Structural Behaviors of Large Underground Earth-Retaining Systems in Shanghai. I: Unpropped Circular Diaphragm Wall
This article has been corrected.
VIEW CORRECTIONPublication: Journal of Performance of Constructed Facilities
Volume 29, Issue 2
Abstract
The excavation of a large-sized foundation pit for one skyscraper in Shanghai required installation of a 100-m diameter unpropped circular diaphragm wall at the pit center first, followed by installation of a multipropped rectangular diaphragm wall at the periphery. Due to the limited paper length, this study just focuses on the structural behaviors of the inner circular wall and those of the outer rectangular wall will be presented in a companion paper. The circular diaphragm wall exhibited apparent spatial arching effects during excavation and only slight differences were observed in its maximum lateral movements along the circumference.
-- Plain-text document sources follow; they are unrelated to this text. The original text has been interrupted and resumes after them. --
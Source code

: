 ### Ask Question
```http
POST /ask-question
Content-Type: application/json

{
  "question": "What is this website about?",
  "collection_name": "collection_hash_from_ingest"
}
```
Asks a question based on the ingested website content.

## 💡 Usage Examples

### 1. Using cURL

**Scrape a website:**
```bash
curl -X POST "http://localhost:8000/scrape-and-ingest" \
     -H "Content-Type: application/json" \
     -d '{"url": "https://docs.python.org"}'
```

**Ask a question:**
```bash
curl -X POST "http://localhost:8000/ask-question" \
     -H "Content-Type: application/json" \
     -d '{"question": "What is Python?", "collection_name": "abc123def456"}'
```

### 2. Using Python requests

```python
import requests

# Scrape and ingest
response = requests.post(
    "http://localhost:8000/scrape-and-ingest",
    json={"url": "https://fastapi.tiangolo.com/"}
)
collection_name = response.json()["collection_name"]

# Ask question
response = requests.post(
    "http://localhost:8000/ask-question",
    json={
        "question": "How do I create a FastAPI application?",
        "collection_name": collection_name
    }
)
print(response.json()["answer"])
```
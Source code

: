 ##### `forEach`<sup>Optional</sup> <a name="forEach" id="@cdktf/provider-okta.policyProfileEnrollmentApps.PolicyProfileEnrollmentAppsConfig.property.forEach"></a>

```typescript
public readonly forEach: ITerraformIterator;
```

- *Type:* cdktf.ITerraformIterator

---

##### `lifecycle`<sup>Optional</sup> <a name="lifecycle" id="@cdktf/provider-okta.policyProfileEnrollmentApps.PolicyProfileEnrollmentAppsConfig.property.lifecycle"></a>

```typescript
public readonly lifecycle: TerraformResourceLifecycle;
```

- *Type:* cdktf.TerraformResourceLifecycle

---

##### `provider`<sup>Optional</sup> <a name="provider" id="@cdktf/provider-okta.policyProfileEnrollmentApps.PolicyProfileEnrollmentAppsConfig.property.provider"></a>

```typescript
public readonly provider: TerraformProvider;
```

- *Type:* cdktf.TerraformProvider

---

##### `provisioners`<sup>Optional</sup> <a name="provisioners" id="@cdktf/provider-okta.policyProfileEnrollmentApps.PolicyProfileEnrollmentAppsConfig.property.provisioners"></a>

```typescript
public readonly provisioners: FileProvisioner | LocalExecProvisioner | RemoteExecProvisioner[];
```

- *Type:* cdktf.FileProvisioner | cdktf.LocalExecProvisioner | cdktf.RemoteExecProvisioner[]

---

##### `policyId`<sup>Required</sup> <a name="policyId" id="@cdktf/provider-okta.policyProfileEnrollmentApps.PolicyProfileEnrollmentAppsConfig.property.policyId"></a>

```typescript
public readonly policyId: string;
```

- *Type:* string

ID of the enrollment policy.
Like braced struts, waler beams mainly carried the load due to soil removal in the proximity. In contrast, the circular diaphragm wall carried the hoop stresses due to soil removal throughout the excavation. The vertical bending stresses in diaphragm wall panels were symmetric about their neutral axes. Although the adopted remedial measure effectively mitigated their potential adverse effects on wall deformations, structural deficiencies (e.g., diaphragm wall panels encountered the existing long driven piles at several locations) resulted in some detrimental effects (e.g., tension stress development in concrete and uneven stress distributions in retaining structures). Throughout the construction, the stress development patterns in concrete corresponded well with those in reinforcing rebars, which indicated that the retaining structures were not overstressed. The comparisons between the design analysis results and the field measurements show that the adopted beam-on-elastic-foundation method can make relatively reasonable estimation on excavation-induced deflections of the unpropped circular retaining wall.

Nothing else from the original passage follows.